# [To do]
Please find every line in the records below that contains the word "experience", and copy it.

::::

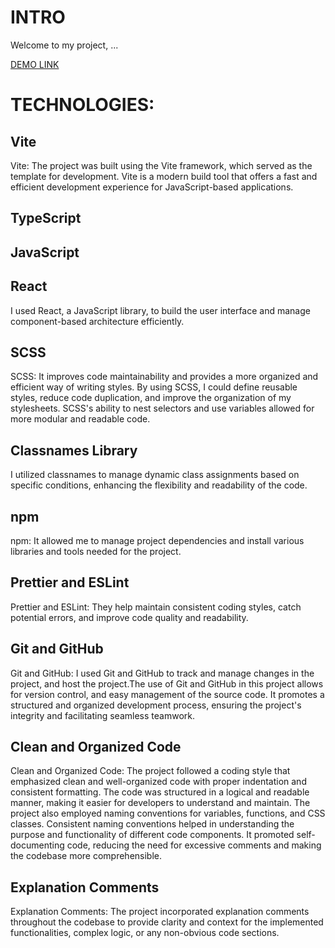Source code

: # INTRO
Welcome to my project, ...

[DEMO LINK](https://kolya-movchan.github.io/***NAME-OF-PROJECT***)

# TECHNOLOGIES:

## Vite
Vite: The project was built using the Vite framework, which served as the template for development. Vite is a modern build tool that offers a fast and efficient development experience for JavaScript-based applications.

## TypeScript
## JavaScript

## React
I used React, a JavaScript library, to build the user interface and manage component-based architecture efficiently.

## SCSS
SCSS: It improves code maintainability and provides a more organized and efficient way of writing styles. By using SCSS, I could define reusable styles, reduce code duplication, and improve the organization of my stylesheets. SCSS's ability to nest selectors and use variables allowed for more modular and readable code. 

## Classnames Library
I utilized classnames to manage dynamic class assignments based on specific conditions, enhancing the flexibility and readability of the code.

## npm
npm: It allowed me to manage project dependencies and install various libraries and tools needed for the project.

## Prettier and ESLint
Prettier and ESLint: They help maintain consistent coding styles, catch potential errors, and improve code quality and readability.

## Git and GitHub
Git and GitHub: I used Git and GitHub to track and manage changes in the project, and host the project.The use of Git and GitHub in this project allows for version control, and easy management of the source code. It promotes a structured and organized development process, ensuring the project's integrity and facilitating seamless teamwork.

## Clean and Organized Code
Clean and Organized Code: The project followed a coding style that emphasized clean and well-organized code with proper indentation and consistent formatting. The code was structured in a logical and readable manner, making it easier for developers to understand and maintain. The project also employed naming conventions for variables, functions, and CSS classes. Consistent naming conventions helped in understanding the purpose and functionality of different code components. It promoted self-documenting code, reducing the need for excessive comments and making the codebase more comprehensible.

## Explanation Comments
Explanation Comments: The project incorporated explanation comments throughout the codebase to provide clarity and context for the implemented functionalities, complex logic, or any non-obvious code sections.
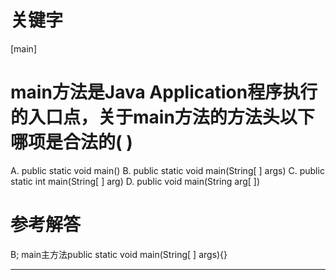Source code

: # 关键字

[main]

# main方法是Java Application程序执行的入口点，关于main方法的方法头以下哪项是合法的( )

A. public static void main()
B. public static void main(String[ ] args)
C. public static int main(String[ ] arg)
D. public void main(String arg[ ])

# 参考解答

B;
main主方法public static void main(String[ ] args){}

---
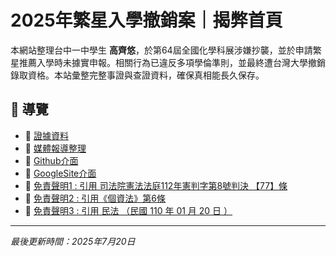 

# 2025年繁星入學撤銷案｜揭弊首頁

本網站整理台中一中學生 <strong>高齊悠</strong>，於第64屆全國化學科展涉嫌抄襲，並於申請繁星推薦入學時未據實申報。相關行為已違反多項學倫準則，並最終遭台灣大學撤銷錄取資格。本站彙整完整事證與查證資料，確保真相能長久保存。

## 📂 導覽

- 📁 [證據資料](https://medium.com/@plaganti6/%E5%AE%8C%E6%95%B4%E8%AD%89%E6%93%9A%E9%8F%88-%E7%AC%AC64%E5%B1%86%E5%8C%96%E5%AD%B8%E7%A7%91%E5%B1%95%E6%8A%84%E8%A5%B2%E6%A1%88%E7%99%BC%E5%B1%95-efd0297c1b1b)
- 📰 [媒體報導整理]()
- 📰 [Github介面](https://github.com/AntiPlaG6/chiyukaoplag)
- 📰 [GoogleSite介面](https://sites.google.com/view/chiyukaoplag/%E9%A6%96%E9%A0%81)
- 📜 [免責聲明1 : 引用 司法院憲法法庭112年憲判字第8號判決 【77】條](https://cons.judicial.gov.tw/docdata.aspx?fid=38&id=340775)
- 📜 [免責聲明2 : 引用《個資法》第6條](https://law.moj.gov.tw/LawClass/LawSingle.aspx?pcode=I0050021&flno=6)
- 📜 [免責聲明3 : 引用 民法 （民國 110 年 01 月 20 日 ）](https://law.moj.gov.tw/LawClass/LawSingleRela.aspx?PCODE=B0000001&FLNO=83&ty=L)

---

<em>最後更新時間：2025年7月20日</em>

 




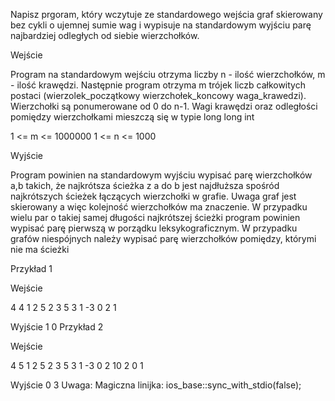 Napisz prgoram, który wczytuje ze standardowego wejścia graf skierowany bez cykli o ujemnej sumie wag i wypisuje na standardowym wyjściu parę najbardziej odległych od siebie wierzchołków.

Wejście

Program na standardowym wejściu otrzyma liczby n - ilość wierzchołków, m - ilość krawędzi. Następnie program otrzyma m trójek liczb całkowitych postaci (wierzolek_początkowy wierzchołek_koncowy waga_krawedzi). Wierzchołki są ponumerowane od 0 do n-1. Wagi krawędzi oraz odległości pomiędzy wierzchołkami mieszczą się w typie long long int

1 <= m <= 1000000
1 <= n <= 1000


Wyjście

Program powinien na standardowym wyjściu wypisać parę wierzchołków a,b takich, że najkrótsza ścieżka z a do b jest najdłuższa spośród najkrótszych ścieżek łączących wierzchołki w grafie. Uwaga graf jest skierowany a więc kolejność wierzchołków ma znaczenie. W przypadku wielu par o takiej samej długości najkrótszej ścieżki program powinien wypisać parę pierwszą w porządku leksykograficznym. W przypadku grafów niespójnych należy wypisać parę wierzchołków pomiędzy, którymi nie ma ścieżki

Przykład 1

Wejście
 
4 4 
1 2 5
2 3 5
3 1 -3
0 2 1

Wyjście
1 0 
Przykład 2

Wejście
 
4 5 
1 2 5
2 3 5
3 1 -3
0 2 10
2 0 1 

Wyjście
0 3 
Uwaga:
Magiczna linijka: ios_base::sync_with_stdio(false);
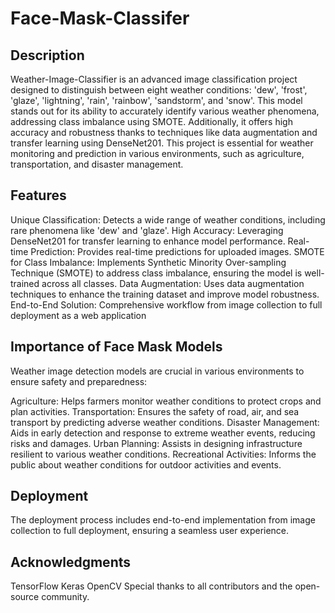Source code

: # Face-Mask-Classifer
## Description
Weather-Image-Classifier is an advanced image classification project designed to distinguish between eight weather conditions: 'dew', 'frost', 'glaze', 'lightning', 'rain', 'rainbow', 'sandstorm', and 'snow'. This model stands out for its ability to accurately identify various weather phenomena, addressing class imbalance using SMOTE. Additionally, it offers high accuracy and robustness thanks to techniques like data augmentation and transfer learning using DenseNet201. This project is essential for weather monitoring and prediction in various environments, such as agriculture, transportation, and disaster management.

## Features
Unique Classification: Detects a wide range of weather conditions, including rare phenomena like 'dew' and 'glaze'.
High Accuracy: Leveraging DenseNet201 for transfer learning to enhance model performance.
Real-time Prediction: Provides real-time predictions for uploaded images.
SMOTE for Class Imbalance: Implements Synthetic Minority Over-sampling Technique (SMOTE) to address class imbalance, ensuring the model is well-trained across all classes.
Data Augmentation: Uses data augmentation techniques to enhance the training dataset and improve model robustness.
End-to-End Solution: Comprehensive workflow from image collection to full deployment as a web application  

## Importance of Face Mask Models
Weather image detection models are crucial in various environments to ensure safety and preparedness:

Agriculture: Helps farmers monitor weather conditions to protect crops and plan activities.
Transportation: Ensures the safety of road, air, and sea transport by predicting adverse weather conditions.
Disaster Management: Aids in early detection and response to extreme weather events, reducing risks and damages.
Urban Planning: Assists in designing infrastructure resilient to various weather conditions.
Recreational Activities: Informs the public about weather conditions for outdoor activities and events.

## Deployment
The deployment process includes end-to-end implementation from image collection to full deployment, ensuring a seamless user experience.

## Acknowledgments
TensorFlow
Keras
OpenCV
Special thanks to all contributors and the open-source community.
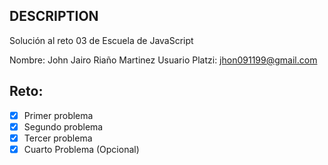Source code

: ## DESCRIPTION

Solución al reto 03 de Escuela de JavaScript

Nombre: John Jairo Riaño Martinez
Usuario Platzi: jhon091199@gmail.com

## Reto:
  - [x] Primer problema
  - [x] Segundo problema
  - [x] Tercer problema
  - [x] Cuarto Problema (Opcional)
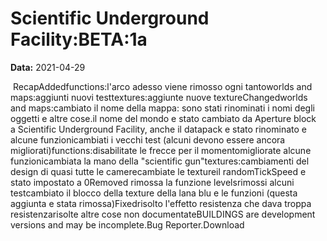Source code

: # Scientific Underground Facility:BETA:1a

**Data:** 2021-04-29

 RecapAddedfunctions:l'arco adesso viene rimosso ogni tantoworlds and maps:aggiunti nuovi testtextures:aggiunte nuove textureChangedworlds and maps:cambiato il nome della mappa: sono stati rinominati i nomi degli oggetti e altre cose.il nome del mondo e stato cambiato da Aperture block a Scientific Underground Facility, anche il datapack e stato rinominato e alcune funzionicambiati i vecchi test (alcuni devono essere ancora migliorati)functions:disabilitate le frecce per il momentomigliorate alcune funzionicambiata la mano della "scientific gun"textures:cambiamenti del design di quasi tutte le camerecambiate le textureil randomTickSpeed e stato impostato a 0Removed rimossa la funzione levelsrimossi alcuni testcambiato il blocco della texture della lana blu e le funzioni (questa aggiunta e stata rimossa)Fixedrisolto l'effetto resistenza che dava troppa resistenzarisolte altre cose non documentateBUILDINGS are development versions and may be incomplete.Bug Reporter.Download 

::::

# [Problem solution]
Vite: The project was built using the Vite framework, which served as the template for development. Vite is a modern build tool that offers a fast and efficient development experience for JavaScript-based applications.
The deployment process includes end-to-end implementation from image collection to full deployment, ensuring a seamless user experience.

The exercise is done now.